Teaching Kids Programming – Compute the Intersection of the Intervals

Teaching Kids Programming: Videos on Data Structures and Algorithms

Given a two-dimensional integer list intervals of the form [start, end] representing intervals (inclusive), return their intersection, that is, the interval that lies within all of the given intervals.

You can assume that the intersection will be non-empty.

Constraints
1 ≤ n ≤ 100,000 where n is the length of intervals
Example 1
Input

1 2 3 4 5

intervals = [     [1, 100],     [10, 50],     [15, 65] ]

intervals = [
    [1, 100],
    [10, 50],
    [15, 65]
]

Output
[15, 50]
Explanation
Consider the ranges [1, 100], [10, 50], [15, 65] on a line. The range [15, 50] is the only interval that is included by all of them.

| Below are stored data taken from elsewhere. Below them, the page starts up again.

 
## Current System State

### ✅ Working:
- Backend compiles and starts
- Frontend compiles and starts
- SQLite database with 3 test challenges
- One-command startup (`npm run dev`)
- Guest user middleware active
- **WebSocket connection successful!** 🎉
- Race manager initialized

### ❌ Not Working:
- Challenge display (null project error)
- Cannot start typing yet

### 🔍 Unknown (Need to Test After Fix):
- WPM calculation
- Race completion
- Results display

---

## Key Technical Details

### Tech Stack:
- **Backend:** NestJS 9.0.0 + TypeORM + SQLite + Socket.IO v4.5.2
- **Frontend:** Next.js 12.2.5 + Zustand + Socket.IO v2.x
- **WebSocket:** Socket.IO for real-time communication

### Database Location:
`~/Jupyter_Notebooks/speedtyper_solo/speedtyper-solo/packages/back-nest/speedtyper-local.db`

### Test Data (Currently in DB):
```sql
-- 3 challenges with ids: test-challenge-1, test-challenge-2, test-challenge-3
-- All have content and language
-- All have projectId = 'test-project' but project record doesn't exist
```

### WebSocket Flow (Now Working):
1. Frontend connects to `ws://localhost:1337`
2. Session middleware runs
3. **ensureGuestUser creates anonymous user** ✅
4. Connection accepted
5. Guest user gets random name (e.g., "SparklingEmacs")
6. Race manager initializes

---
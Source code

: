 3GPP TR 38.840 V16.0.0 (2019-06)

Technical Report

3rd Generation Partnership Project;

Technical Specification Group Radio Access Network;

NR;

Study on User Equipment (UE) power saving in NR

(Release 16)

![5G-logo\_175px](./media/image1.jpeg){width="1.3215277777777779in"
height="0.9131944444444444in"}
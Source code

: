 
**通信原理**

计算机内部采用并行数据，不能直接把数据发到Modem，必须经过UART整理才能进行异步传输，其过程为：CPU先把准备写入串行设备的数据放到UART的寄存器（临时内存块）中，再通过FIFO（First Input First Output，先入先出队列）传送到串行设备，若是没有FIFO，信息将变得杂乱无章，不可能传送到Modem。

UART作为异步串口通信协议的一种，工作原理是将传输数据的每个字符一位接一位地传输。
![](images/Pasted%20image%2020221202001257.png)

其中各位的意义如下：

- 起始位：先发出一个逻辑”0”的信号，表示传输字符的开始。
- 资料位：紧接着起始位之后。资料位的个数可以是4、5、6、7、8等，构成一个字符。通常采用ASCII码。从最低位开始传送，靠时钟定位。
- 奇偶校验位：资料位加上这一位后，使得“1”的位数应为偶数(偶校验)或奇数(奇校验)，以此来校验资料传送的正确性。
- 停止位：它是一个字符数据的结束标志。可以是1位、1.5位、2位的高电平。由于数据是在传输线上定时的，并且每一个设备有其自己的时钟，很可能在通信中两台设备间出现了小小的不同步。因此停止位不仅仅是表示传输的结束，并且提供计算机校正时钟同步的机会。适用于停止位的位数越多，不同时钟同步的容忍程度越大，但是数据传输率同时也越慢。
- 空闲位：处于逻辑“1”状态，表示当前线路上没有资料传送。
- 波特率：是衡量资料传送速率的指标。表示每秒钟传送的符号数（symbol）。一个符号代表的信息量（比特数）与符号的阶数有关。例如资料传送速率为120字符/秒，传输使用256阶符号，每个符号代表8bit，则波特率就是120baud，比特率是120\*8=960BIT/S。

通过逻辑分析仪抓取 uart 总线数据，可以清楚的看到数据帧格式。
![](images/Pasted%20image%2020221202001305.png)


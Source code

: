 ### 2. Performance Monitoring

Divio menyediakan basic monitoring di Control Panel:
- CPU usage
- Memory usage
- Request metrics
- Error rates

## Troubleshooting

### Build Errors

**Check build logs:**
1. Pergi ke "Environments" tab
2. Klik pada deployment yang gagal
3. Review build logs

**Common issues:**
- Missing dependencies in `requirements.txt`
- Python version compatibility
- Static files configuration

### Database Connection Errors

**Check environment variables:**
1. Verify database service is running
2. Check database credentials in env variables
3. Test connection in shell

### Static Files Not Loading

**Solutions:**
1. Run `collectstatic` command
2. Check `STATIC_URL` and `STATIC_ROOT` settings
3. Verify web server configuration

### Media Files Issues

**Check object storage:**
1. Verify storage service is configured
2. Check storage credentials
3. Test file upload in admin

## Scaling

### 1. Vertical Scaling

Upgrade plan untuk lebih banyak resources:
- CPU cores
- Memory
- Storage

Interval Intersection Algorithm

Given two intervals, the intersection can be checked easily. The intersection, if there is any, must be formed by [left, right] where left is the maximum of two starting points, and right is the minimal of two finishing points.

If the left is bigger than right, these two intervals won’t have any intersection.

The complexity of the below intersection algorithm is O(N) where we need to process each (N) intervals. The space complexity is O(1) constant.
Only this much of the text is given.